* DATA FOR PROCESSING
= = = = =

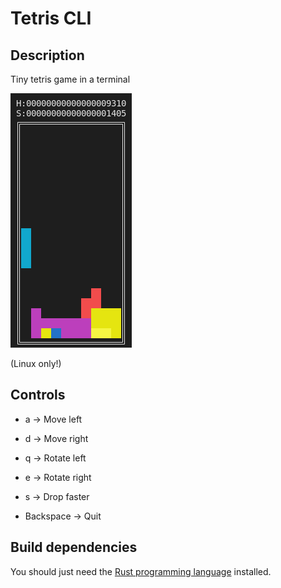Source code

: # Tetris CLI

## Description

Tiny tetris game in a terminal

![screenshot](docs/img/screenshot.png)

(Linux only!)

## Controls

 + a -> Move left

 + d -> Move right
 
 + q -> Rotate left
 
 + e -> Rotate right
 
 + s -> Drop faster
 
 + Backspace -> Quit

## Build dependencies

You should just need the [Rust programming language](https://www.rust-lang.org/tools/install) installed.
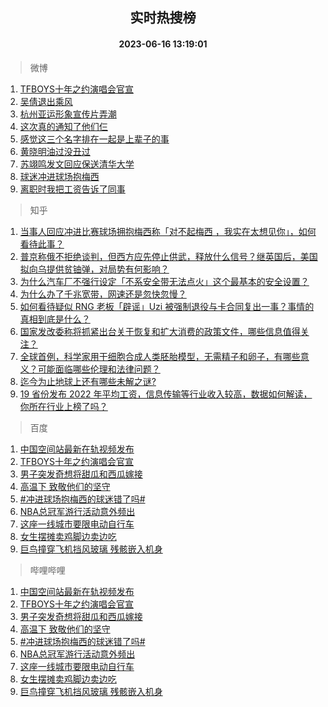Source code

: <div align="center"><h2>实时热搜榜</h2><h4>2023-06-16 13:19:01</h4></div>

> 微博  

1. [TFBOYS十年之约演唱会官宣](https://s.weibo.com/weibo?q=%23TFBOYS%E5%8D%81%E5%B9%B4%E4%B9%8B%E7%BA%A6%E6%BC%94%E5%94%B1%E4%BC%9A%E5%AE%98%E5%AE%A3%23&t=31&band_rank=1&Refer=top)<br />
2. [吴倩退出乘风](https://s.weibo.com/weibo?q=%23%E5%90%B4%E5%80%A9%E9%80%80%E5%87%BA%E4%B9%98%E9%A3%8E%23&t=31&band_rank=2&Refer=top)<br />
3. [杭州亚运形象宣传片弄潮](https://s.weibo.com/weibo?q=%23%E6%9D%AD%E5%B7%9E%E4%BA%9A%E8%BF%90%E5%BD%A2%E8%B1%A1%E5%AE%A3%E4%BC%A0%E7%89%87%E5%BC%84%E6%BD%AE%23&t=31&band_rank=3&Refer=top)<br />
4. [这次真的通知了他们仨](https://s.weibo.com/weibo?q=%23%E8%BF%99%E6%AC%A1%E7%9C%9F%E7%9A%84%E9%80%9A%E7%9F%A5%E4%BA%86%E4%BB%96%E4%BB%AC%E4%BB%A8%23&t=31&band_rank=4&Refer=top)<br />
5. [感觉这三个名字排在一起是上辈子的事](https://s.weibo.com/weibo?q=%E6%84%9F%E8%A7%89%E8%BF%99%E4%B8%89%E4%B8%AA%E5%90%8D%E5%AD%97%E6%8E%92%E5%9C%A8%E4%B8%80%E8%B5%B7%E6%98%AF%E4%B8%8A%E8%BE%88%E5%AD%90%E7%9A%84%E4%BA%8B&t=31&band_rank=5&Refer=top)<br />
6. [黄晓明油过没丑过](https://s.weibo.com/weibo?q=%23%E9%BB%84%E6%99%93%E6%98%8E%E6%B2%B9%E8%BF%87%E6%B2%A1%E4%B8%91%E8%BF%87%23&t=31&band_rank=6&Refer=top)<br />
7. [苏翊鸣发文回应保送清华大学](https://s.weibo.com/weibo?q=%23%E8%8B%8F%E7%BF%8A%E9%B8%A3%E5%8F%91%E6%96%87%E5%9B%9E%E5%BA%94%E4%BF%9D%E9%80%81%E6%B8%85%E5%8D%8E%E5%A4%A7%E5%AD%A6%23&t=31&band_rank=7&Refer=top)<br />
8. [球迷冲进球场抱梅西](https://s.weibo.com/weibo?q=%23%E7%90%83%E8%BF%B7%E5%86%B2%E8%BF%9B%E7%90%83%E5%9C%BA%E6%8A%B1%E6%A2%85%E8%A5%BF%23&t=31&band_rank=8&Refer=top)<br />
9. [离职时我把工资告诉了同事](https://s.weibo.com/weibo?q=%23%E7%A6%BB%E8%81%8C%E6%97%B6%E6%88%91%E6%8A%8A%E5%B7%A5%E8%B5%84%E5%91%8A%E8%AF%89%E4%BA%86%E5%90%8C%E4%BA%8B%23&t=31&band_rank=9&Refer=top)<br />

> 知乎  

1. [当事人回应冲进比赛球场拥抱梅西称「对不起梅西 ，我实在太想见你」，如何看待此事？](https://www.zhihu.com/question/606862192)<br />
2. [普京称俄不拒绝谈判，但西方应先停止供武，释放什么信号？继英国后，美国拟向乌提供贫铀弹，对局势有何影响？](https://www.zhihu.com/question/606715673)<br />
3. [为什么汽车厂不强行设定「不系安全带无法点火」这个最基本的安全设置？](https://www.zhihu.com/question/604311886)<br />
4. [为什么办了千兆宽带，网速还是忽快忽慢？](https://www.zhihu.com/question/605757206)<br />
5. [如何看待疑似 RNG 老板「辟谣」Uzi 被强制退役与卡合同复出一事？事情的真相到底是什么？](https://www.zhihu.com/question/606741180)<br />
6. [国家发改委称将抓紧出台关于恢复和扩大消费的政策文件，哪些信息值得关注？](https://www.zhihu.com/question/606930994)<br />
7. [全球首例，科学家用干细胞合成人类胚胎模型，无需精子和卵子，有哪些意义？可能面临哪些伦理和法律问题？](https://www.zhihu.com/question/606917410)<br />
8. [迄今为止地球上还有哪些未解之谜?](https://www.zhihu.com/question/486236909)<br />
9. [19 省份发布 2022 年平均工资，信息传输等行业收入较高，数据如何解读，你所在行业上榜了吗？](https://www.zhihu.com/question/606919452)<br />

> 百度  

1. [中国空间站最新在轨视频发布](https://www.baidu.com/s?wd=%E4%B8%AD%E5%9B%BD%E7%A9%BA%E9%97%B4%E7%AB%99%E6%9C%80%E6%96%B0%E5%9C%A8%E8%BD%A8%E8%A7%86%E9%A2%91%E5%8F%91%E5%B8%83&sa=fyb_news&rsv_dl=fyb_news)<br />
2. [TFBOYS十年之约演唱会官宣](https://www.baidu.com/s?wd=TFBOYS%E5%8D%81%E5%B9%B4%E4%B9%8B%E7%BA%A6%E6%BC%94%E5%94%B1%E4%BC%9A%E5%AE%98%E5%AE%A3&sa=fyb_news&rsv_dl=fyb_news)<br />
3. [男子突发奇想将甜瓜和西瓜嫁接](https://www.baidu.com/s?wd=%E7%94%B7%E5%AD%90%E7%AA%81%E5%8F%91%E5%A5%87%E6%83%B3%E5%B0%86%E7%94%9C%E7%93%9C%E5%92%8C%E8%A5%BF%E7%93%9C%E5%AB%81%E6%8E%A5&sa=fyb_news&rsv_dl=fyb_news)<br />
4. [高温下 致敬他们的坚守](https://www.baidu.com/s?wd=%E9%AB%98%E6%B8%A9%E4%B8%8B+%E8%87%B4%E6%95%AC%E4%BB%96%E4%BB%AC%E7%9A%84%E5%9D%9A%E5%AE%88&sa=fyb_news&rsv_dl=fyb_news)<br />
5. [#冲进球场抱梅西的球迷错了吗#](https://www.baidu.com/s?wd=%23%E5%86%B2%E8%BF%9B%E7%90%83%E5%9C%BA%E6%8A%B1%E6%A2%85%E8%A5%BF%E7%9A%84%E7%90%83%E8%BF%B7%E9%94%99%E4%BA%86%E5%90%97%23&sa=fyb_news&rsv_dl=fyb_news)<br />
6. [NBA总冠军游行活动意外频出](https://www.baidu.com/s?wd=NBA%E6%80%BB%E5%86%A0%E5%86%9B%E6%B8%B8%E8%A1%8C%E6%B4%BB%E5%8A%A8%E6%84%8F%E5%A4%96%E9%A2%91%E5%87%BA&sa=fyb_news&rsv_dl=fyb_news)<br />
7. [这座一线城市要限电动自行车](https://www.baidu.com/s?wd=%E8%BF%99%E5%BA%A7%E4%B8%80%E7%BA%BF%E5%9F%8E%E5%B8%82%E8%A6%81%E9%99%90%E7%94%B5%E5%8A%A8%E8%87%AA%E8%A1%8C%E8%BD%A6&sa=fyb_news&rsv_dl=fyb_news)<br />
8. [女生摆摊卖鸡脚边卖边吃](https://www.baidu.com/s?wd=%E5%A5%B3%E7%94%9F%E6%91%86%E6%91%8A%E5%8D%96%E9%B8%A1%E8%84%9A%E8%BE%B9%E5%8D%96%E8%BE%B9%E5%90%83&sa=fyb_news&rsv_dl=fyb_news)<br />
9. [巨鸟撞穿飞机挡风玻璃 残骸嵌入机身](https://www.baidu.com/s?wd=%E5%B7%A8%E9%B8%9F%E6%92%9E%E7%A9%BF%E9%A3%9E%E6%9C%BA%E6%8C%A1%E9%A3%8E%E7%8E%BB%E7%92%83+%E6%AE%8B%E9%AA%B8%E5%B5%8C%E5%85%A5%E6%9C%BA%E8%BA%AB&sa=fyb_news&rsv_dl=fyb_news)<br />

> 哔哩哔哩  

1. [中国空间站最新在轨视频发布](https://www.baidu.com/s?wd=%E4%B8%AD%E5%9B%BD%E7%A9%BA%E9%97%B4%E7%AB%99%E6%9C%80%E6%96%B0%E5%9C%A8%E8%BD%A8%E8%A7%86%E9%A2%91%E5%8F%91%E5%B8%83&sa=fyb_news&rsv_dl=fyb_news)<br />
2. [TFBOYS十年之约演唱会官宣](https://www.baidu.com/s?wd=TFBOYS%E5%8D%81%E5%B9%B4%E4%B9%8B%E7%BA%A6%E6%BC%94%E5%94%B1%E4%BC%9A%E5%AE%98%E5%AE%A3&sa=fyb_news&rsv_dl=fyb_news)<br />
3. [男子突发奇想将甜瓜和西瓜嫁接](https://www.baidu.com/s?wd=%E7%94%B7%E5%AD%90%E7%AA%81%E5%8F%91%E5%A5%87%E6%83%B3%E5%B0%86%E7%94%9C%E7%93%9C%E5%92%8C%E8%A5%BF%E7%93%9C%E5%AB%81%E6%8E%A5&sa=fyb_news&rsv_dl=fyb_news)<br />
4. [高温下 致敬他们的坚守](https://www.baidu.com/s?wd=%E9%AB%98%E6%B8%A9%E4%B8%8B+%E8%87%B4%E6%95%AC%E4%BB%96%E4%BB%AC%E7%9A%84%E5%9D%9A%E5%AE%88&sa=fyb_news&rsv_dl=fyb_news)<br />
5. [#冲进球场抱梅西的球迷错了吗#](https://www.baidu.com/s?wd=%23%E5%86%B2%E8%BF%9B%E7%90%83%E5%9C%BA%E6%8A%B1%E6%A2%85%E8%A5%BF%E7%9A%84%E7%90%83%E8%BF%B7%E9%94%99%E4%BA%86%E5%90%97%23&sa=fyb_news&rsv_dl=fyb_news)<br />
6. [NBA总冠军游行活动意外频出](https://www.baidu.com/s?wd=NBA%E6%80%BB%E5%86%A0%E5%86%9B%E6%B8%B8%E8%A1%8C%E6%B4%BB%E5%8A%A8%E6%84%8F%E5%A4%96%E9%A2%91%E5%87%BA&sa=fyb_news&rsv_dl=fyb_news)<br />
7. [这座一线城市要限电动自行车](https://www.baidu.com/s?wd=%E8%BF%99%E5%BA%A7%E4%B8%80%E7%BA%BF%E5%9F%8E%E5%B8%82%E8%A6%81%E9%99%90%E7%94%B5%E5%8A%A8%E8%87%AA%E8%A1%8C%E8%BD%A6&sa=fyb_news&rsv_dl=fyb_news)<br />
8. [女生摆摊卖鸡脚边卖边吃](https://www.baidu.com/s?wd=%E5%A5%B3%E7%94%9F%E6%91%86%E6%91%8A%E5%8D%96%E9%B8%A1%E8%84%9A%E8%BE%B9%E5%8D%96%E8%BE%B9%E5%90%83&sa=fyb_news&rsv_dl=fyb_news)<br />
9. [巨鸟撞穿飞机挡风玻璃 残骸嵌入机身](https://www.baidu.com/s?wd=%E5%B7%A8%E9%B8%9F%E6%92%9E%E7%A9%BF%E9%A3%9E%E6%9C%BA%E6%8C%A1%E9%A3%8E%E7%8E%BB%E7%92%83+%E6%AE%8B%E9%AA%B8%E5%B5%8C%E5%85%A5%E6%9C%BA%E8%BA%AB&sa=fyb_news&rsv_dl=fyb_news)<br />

= = = = =

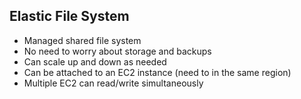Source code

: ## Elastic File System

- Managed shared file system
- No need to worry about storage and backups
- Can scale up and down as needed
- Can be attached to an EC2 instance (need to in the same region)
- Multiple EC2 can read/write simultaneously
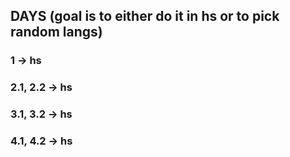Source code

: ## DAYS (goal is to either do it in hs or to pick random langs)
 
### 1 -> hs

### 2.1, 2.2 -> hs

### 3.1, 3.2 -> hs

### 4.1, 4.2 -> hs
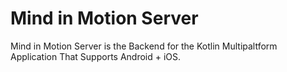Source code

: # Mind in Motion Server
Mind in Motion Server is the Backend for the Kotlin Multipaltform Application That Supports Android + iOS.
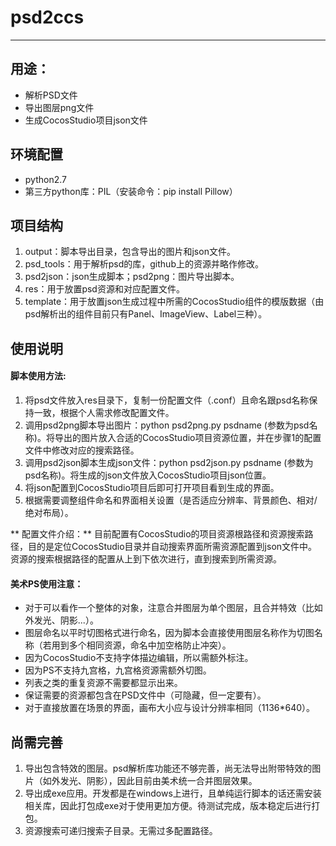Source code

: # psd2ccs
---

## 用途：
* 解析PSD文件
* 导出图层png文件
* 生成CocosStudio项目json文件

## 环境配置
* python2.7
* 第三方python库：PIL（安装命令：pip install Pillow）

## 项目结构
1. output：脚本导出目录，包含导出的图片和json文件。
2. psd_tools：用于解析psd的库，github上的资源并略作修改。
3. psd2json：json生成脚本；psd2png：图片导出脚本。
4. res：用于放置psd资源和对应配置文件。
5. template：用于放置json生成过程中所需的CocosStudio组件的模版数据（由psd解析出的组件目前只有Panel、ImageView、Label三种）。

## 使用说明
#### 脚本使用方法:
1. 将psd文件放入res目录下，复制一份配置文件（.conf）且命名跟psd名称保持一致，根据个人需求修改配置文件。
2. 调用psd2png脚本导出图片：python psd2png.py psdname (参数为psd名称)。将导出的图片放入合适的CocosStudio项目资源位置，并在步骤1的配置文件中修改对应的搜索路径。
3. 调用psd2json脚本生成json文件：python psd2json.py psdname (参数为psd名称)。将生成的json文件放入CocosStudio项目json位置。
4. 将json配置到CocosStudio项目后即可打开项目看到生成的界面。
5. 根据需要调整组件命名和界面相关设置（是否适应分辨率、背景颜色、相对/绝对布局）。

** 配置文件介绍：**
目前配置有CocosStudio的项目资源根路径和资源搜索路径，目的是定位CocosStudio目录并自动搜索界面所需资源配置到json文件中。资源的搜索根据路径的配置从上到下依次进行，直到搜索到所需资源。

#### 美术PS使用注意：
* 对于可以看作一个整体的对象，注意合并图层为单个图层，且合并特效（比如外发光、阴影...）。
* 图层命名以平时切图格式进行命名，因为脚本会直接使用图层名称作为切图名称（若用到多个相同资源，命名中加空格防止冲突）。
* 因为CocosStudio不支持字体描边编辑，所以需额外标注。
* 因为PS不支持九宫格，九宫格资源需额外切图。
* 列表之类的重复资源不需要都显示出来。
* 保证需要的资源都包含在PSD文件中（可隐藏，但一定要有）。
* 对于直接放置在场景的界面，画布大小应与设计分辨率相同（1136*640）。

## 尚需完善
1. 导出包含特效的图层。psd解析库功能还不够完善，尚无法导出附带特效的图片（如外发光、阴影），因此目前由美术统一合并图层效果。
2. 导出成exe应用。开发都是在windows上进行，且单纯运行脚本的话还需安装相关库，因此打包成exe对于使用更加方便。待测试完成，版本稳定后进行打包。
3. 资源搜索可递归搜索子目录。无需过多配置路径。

= = = = =

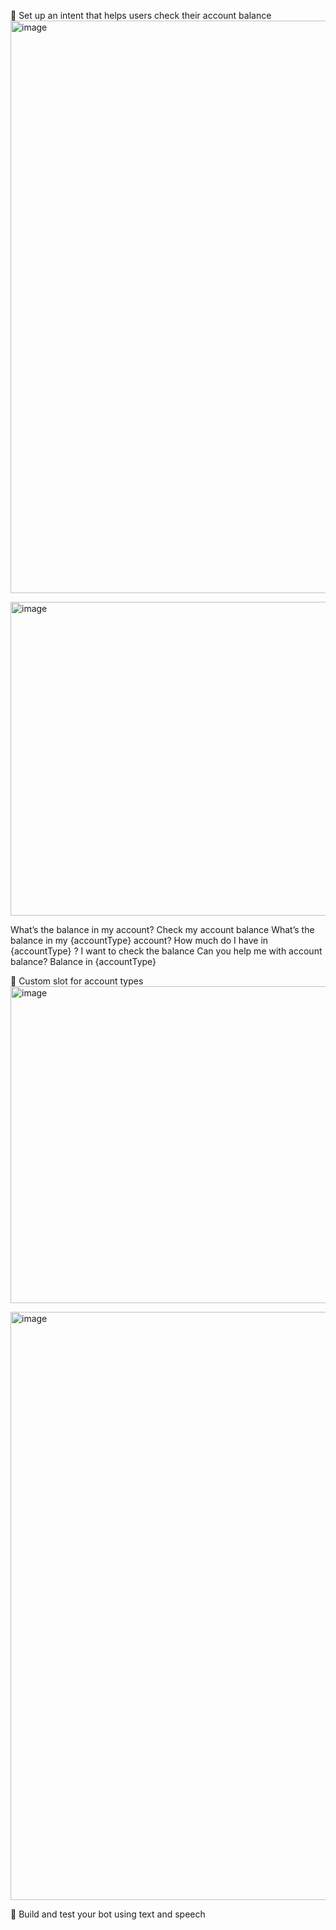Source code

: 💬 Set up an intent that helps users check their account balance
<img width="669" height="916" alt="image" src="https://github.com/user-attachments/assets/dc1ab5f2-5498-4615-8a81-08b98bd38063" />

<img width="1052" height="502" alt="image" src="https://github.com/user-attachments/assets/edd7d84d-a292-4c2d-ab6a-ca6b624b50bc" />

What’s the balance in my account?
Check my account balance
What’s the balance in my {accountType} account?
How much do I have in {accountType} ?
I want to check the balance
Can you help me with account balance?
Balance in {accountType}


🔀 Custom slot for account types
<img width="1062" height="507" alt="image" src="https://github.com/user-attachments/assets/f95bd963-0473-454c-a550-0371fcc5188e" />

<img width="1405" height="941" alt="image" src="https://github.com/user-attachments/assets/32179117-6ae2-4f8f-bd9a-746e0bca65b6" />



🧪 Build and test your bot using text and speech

= = = = =

Transcribe, word for word, the stretch of lines in the data above from the one with "pick random langs)" through the one with "3. 资源搜索可递归搜索子目录。无需过多配置路径。"; omit all pictures.

: ## DAYS (goal is to either do it in hs or to pick random langs)
 
### 1 -> hs

### 2.1, 2.2 -> hs

### 3.1, 3.2 -> hs

### 4.1, 4.2 -> hs
Source code

: # Mind in Motion Server
Mind in Motion Server is the Backend for the Kotlin Multipaltform Application That Supports Android + iOS.
Source code

: # psd2ccs
---

## 用途：
* 解析PSD文件
* 导出图层png文件
* 生成CocosStudio项目json文件

## 环境配置
* python2.7
* 第三方python库：PIL（安装命令：pip install Pillow）

## 项目结构
1. output：脚本导出目录，包含导出的图片和json文件。
2. psd_tools：用于解析psd的库，github上的资源并略作修改。
3. psd2json：json生成脚本；psd2png：图片导出脚本。
4. res：用于放置psd资源和对应配置文件。
5. template：用于放置json生成过程中所需的CocosStudio组件的模版数据（由psd解析出的组件目前只有Panel、ImageView、Label三种）。

## 使用说明
#### 脚本使用方法:
1. 将psd文件放入res目录下，复制一份配置文件（.conf）且命名跟psd名称保持一致，根据个人需求修改配置文件。
2. 调用psd2png脚本导出图片：python psd2png.py psdname (参数为psd名称)。将导出的图片放入合适的CocosStudio项目资源位置，并在步骤1的配置文件中修改对应的搜索路径。
3. 调用psd2json脚本生成json文件：python psd2json.py psdname (参数为psd名称)。将生成的json文件放入CocosStudio项目json位置。
4. 将json配置到CocosStudio项目后即可打开项目看到生成的界面。
5. 根据需要调整组件命名和界面相关设置（是否适应分辨率、背景颜色、相对/绝对布局）。

** 配置文件介绍：**
目前配置有CocosStudio的项目资源根路径和资源搜索路径，目的是定位CocosStudio目录并自动搜索界面所需资源配置到json文件中。资源的搜索根据路径的配置从上到下依次进行，直到搜索到所需资源。

#### 美术PS使用注意：
* 对于可以看作一个整体的对象，注意合并图层为单个图层，且合并特效（比如外发光、阴影...）。
* 图层命名以平时切图格式进行命名，因为脚本会直接使用图层名称作为切图名称（若用到多个相同资源，命名中加空格防止冲突）。
* 因为CocosStudio不支持字体描边编辑，所以需额外标注。
* 因为PS不支持九宫格，九宫格资源需额外切图。
* 列表之类的重复资源不需要都显示出来。
* 保证需要的资源都包含在PSD文件中（可隐藏，但一定要有）。
* 对于直接放置在场景的界面，画布大小应与设计分辨率相同（1136*640）。

## 尚需完善
1. 导出包含特效的图层。psd解析库功能还不够完善，尚无法导出附带特效的图片（如外发光、阴影），因此目前由美术统一合并图层效果。
2. 导出成exe应用。开发都是在windows上进行，且单纯运行脚本的话还需安装相关库，因此打包成exe对于使用更加方便。待测试完成，版本稳定后进行打包。
3. 资源搜索可递归搜索子目录。无需过多配置路径。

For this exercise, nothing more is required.